**Task prompt**
Find the line with "Source code" in the entries below, then output every line from it down to the line with "You will also", exactly and with no pictures.

**Record excerpts**
* * *

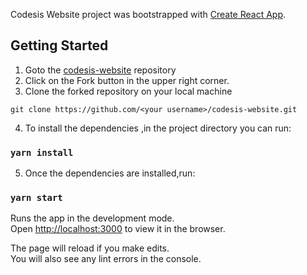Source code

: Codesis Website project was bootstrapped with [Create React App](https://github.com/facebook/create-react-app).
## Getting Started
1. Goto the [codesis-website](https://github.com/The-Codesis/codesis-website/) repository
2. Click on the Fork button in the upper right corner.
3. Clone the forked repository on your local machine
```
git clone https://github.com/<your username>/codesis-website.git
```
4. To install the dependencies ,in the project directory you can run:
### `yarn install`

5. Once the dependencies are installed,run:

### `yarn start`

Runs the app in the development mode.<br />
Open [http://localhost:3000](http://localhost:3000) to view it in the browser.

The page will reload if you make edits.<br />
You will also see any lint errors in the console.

* * *

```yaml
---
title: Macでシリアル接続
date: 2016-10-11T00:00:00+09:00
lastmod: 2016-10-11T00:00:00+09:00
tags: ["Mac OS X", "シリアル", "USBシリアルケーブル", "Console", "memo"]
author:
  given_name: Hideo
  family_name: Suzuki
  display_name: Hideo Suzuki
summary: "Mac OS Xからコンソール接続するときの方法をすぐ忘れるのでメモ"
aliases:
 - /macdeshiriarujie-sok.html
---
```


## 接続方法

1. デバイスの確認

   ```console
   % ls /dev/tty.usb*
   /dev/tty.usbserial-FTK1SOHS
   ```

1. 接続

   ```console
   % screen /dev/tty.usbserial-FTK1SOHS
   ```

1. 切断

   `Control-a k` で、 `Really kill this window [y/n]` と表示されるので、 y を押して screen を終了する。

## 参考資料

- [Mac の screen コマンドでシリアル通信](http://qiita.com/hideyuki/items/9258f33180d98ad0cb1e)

* * *

**Task answer**
Source code

: Codesis Website project was bootstrapped with [Create React App](https://github.com/facebook/create-react-app).
## Getting Started
1. Goto the [codesis-website](https://github.com/The-Codesis/codesis-website/) repository
2. Click on the Fork button in the upper right corner.
3. Clone the forked repository on your local machine
```
git clone https://github.com/<your username>/codesis-website.git
```
4. To install the dependencies ,in the project directory you can run:
### `yarn install`

5. Once the dependencies are installed,run:

### `yarn start`

Runs the app in the development mode.<br />
Open [http://localhost:3000](http://localhost:3000) to view it in the browser.

The page will reload if you make edits.<br />
You will also see any lint errors in the console.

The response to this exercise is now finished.